Por que deveria ter medo de ser decepcionada de novo se nada havia mais desapontador que o fato de estar abraçada a um espelho, bebendo o vinho que brindava com o reflexo das próprias fraquezas? Seu celular vibrou, fazendo mexer cada pelo do corpo arrepiado pela carência. Ou, seria apenas sensação de ausência, de espaços em branco que via em si e em sua consternação diante de tanta palavra solta, tanto abraço impalpável e tanta lamúria indolor?

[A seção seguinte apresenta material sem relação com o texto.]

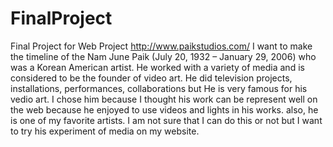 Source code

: # FinalProject
Final Project for Web Project
http://www.paikstudios.com/
I want to make the timeline of the Nam June Paik (July 20, 1932 – January 29, 2006) who was a Korean American artist. He worked with a variety of media and is considered to be the founder of video art. He did television projects, installations, performances, collaborations but He is very famous for his vedio art. I chose him because I thought his work can be represent well on the web because he enjoyed to use videos and lights in his works. also, he is one of my favorite artists. I am not sure that I can do this or not but I want to try his experiment of media on my website.

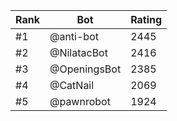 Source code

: Rank|Bot|Rating
---|---|---
#1|@anti-bot|2445
#2|@NilatacBot|2416
#3|@OpeningsBot|2385
#4|@CatNail|2069
#5|@pawnrobot|1924
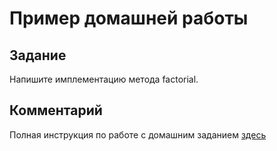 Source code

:# Пример домашней работы 

## Задание

Напишите имплементацию метода factorial.

## Комментарий

Полная инструкция по работе с домашним заданием [здесь](https://github.com/dmitryvim/mipt-guide)

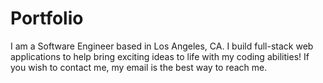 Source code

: # Portfolio

I am a Software Engineer based in Los Angeles, CA. I build full-stack web applications to help bring exciting ideas to life with my coding abilities! If you wish to contact me, my email is the best way to reach me.
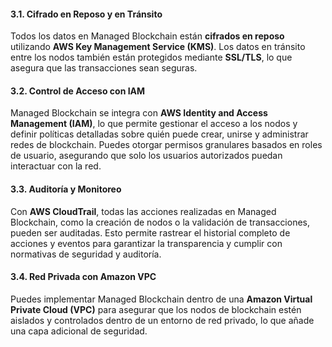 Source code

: #### 3.1. **Cifrado en Reposo y en Tránsito**

Todos los datos en Managed Blockchain están **cifrados en reposo** utilizando **AWS Key Management Service (KMS)**. Los datos en tránsito entre los nodos también están protegidos mediante **SSL/TLS**, lo que asegura que las transacciones sean seguras.

#### 3.2. **Control de Acceso con IAM**

Managed Blockchain se integra con **AWS Identity and Access Management (IAM)**, lo que permite gestionar el acceso a los nodos y definir políticas detalladas sobre quién puede crear, unirse y administrar redes de blockchain. Puedes otorgar permisos granulares basados en roles de usuario, asegurando que solo los usuarios autorizados puedan interactuar con la red.

#### 3.3. **Auditoría y Monitoreo**

Con **AWS CloudTrail**, todas las acciones realizadas en Managed Blockchain, como la creación de nodos o la validación de transacciones, pueden ser auditadas. Esto permite rastrear el historial completo de acciones y eventos para garantizar la transparencia y cumplir con normativas de seguridad y auditoría.

#### 3.4. **Red Privada con Amazon VPC**

Puedes implementar Managed Blockchain dentro de una **Amazon Virtual Private Cloud (VPC)** para asegurar que los nodos de blockchain estén aislados y controlados dentro de un entorno de red privado, lo que añade una capa adicional de seguridad. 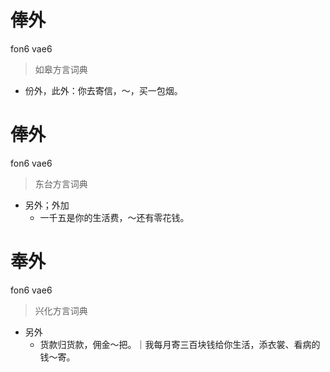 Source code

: # 俸外
fon6 vae6
> 如皋方言词典
- 份外，此外：你去寄信，～，买一包烟。

# 俸外
fon6 vae6
> 东台方言词典
- 另外；外加
  - 一千五是你的生活费，～还有零花钱。

# 奉外
fon6 vae6
> 兴化方言词典
- 另外
  - 货款归货款，佣金～把。｜我每月寄三百块钱给你生活，添衣裳、看病的钱～寄。
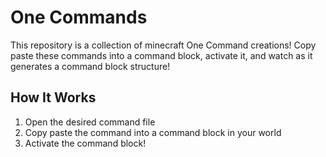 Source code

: # One Commands

This repository is a collection of minecraft One Command creations! Copy paste these commands into a command block, activate it, and watch as it generates a command block structure!

## How It Works  
1. Open the desired command file
2. Copy paste the command into a command block in your world
3. Activate the command block!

Quando viu na tela do telefone móvel que o que chegava era um aviso para que colocasse novos créditos, soube a resposta. A comunicação com o mundo havia perdido sentido e Ana perdeu seu resto de razão quando lhe voltou o ímpeto de lançar mais algo através da paisagem da sacada para que se estilhaçasse no solo.

Mas, não jogaria mais nada nem se lançaria à morte ou à vida desconhecida e assassina das ruas.
Apenas acenderia um cigarro e curtiria o suicídio dos sensivelmente covardes, até que o telefone tocasse e alguém lhe convidasse a fugir de sua companhia feita de inércia, sonho e vazio.